DIRECTIONS FOR THIS TASK: From the entries below, please output exactly the lines starting at the one containing "tanto general un" and ending at the one containing "Pongamos $z = a+bi+cj+dk$", both included.

(Stored data)
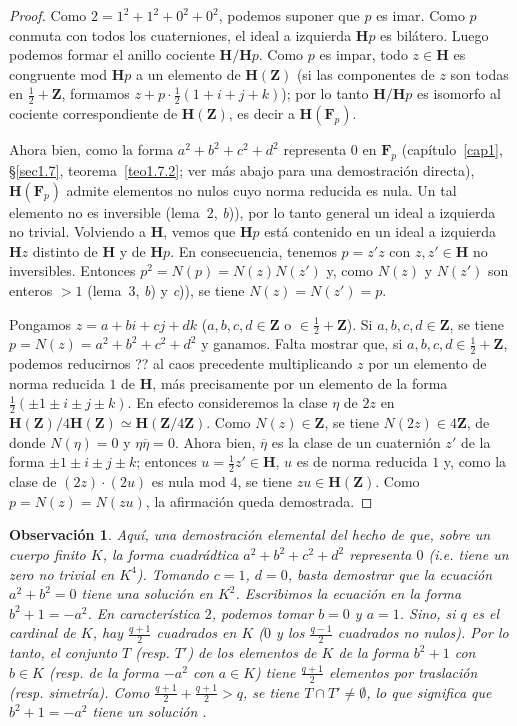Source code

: \documentclass[oneside,bibtotoc,leqno,spanish]{amsbook}
\newcommand{\ZZ}{\mathbf{Z}}
\newcommand{\FF}{\mathbf{F}}
\newcommand{\HH}{\mathbf{H}}
\newcommand{\QED}{}%
\newcommand{\oline}[1]{\overline{#1}}
\numberwithin{equation}{section}
\theoremstyle{defi}
\theoremstyle{note}
\theoremstyle{rem}
\newtheorem*{remark*}{Observaci\'on}
\numberwithin{theorem}{section}
\numberwithin{proposition}{section}
\numberwithin{definition}{section}
\numberwithin{lemma}{section}
\numberwithin{corollary}{section}
\numberwithin{example}{section}
\numberwithin{footnote}{section}%
\begin{document}
\begin{proof}
Como $2 = 1^{2}+1^{2}+0^{2}+0^{2}$, podemos suponer que $p$ es imar. Como $p$ conmuta con todos los
cuaterniones, el ideal a izquierda $\HH p$ es bil\'atero. Luego podemos formar el anillo cociente
$\HH/\HH p$. Como $p$ es impar, todo $z\in\HH$ es congruente mod $\HH p$ a un elemento de $\HH(\ZZ)$
(si las componentes de $z$ son todas en $\frac{1}{2}+\ZZ$, formamos $z+p\cdot\frac{1}{2}(1+i+j+k)$);
por lo tanto $\HH/\HH p$ es isomorfo al cociente correspondiente de $\HH(\ZZ)$, es decir a $\HH(\FF_{p})$.

Ahora bien, como la forma $a^{2}+b^{2}+c^{2}+d^{2}$ representa $0$ en $\FF_{p}$ (cap\'itulo~\ref{cap1},
\S\ref{sec1.7}, teorema~\ref{teo1.7.2};
ver m\'as abajo para una demostraci\'on directa), $\HH(\FF_{p})$ admite elementos
no nulos cuyo norma reducida es nula. Un tal elemento no es inversible (lema~2, {\itshape b})), por lo
tanto general un ideal a izquierda no trivial. Volviendo a $\HH$, vemos que $\HH p$ est\'a
contenido en un ideal a izquierda $\HH z$ distinto de $\HH$ y de $\HH p$. En consecuencia, tenemos
$p = z'z$ con $z,z'\in\HH$ no inversibles. Entonces $p^{2}=N(p)=N(z)N(z')$ y, como
$N(z)$ y $N(z')$ son enteros $>1$ (lema~3, {\itshape b}) y {\itshape c})), se tiene $N(z) = N(z') = p$.

Pongamos $z = a+bi+cj+dk$ ($a,b,c,d\in\ZZ$ o $\in\frac{1}{2}+\ZZ$). Si $a,b,c,d\in\ZZ$, se tiene
$p = N(z) = a^{2}+b^{2}+c^{2}+d^{2}$ y ganamos. Falta mostrar que, si $a,b,c,d\in\frac{1}{2}+\ZZ$, podemos
reducirnos ?? al caos precedente multiplicando $z$ por un elemento de norma reducida $1$ de $\HH$, m\'as
precisamente por un elemento de la forma $\frac{1}{2}(\pm 1\pm i\pm j\pm k)$. En efecto consideremos
la clase $\eta$ de $2z$ en $\HH(\ZZ)/4\HH(\ZZ)\simeq\HH(\ZZ/4\ZZ)$. Como $N(z)\in\ZZ$, se tiene
$N(2z)\in 4\ZZ$, de donde $N(\eta) = 0$ y $\eta\oline\eta = 0$. Ahora bien, $\oline\eta$ es la clase
de un cuaterni\'on $z'$ de la forma $\pm 1\pm i\pm j\pm k$; entonces $u = \frac{1}{2}z'\in\HH$,
$u$ es de norma reducida $1$ y, como la clase de $(2z)\cdot(2u)$ es nula mod $4$, se tiene $zu\in\HH(\ZZ)$.
Como $p=N(z)=N(zu)$, la afirmaci\'on queda demostrada. \QED
\end{proof}

\begin{remark*}
Aqu\'i, una demostraci\'on elemental del hecho de que, sobre un cuerpo finito $K$, la forma cuadr\'adtica
$a^{2}+b^{2}+c^{2}+d^{2}$ {\em representa} $0$ (i.e. tiene un zero no trivial en $K^{4}$). Tomando
$c=1$, $d=0$, basta demostrar que la ecuaci\'on $a^{2}+b^{2}=0$ tiene una soluci\'on en $K^{2}$. Escribimos
la ecuaci\'on en la forma $b^{2}+1=-a^{2}$. En caracter\'istica $2$, podemos tomar $b=0$ y $a=1$.
Sino, si $q$ es el cardinal de $K$, hay $\frac{q+1}{2}$ cuadrados en $K$
($0$ y los $\frac{q-1}{2}$ cuadrados no nulos). Por lo tanto, el conjunto $T$ (resp. $T'$) de los elementos
de $K$ de la forma $b^{2}+1$ con $b\in K$ (resp. de la forma $-a^{2}$ con $a\in K$) tiene
$\frac{q+1}{2}$ elementos por traslaci\'on (resp. simetr\'ia). Como $\frac{q+1}{2}+\frac{q+1}{2}>q$,
se tiene $T\cap T'\neq\emptyset$, lo que significa que $b^{2}+1=-a^{2}$ tiene un soluci\'on \QED.
\end{remark*}
\end{document}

RESPONSE AREA:
tanto general un ideal a izquierda no trivial. Volviendo a $\HH$, vemos que $\HH p$ est\'a
contenido en un ideal a izquierda $\HH z$ distinto de $\HH$ y de $\HH p$. En consecuencia, tenemos
$p = z'z$ con $z,z'\in\HH$ no inversibles. Entonces $p^{2}=N(p)=N(z)N(z')$ y, como
$N(z)$ y $N(z')$ son enteros $>1$ (lema~3, {\itshape b}) y {\itshape c})), se tiene $N(z) = N(z') = p$.

Pongamos $z = a+bi+cj+dk$ ($a,b,c,d\in\ZZ$ o $\in\frac{1}{2}+\ZZ$). Si $a,b,c,d\in\ZZ$, se tiene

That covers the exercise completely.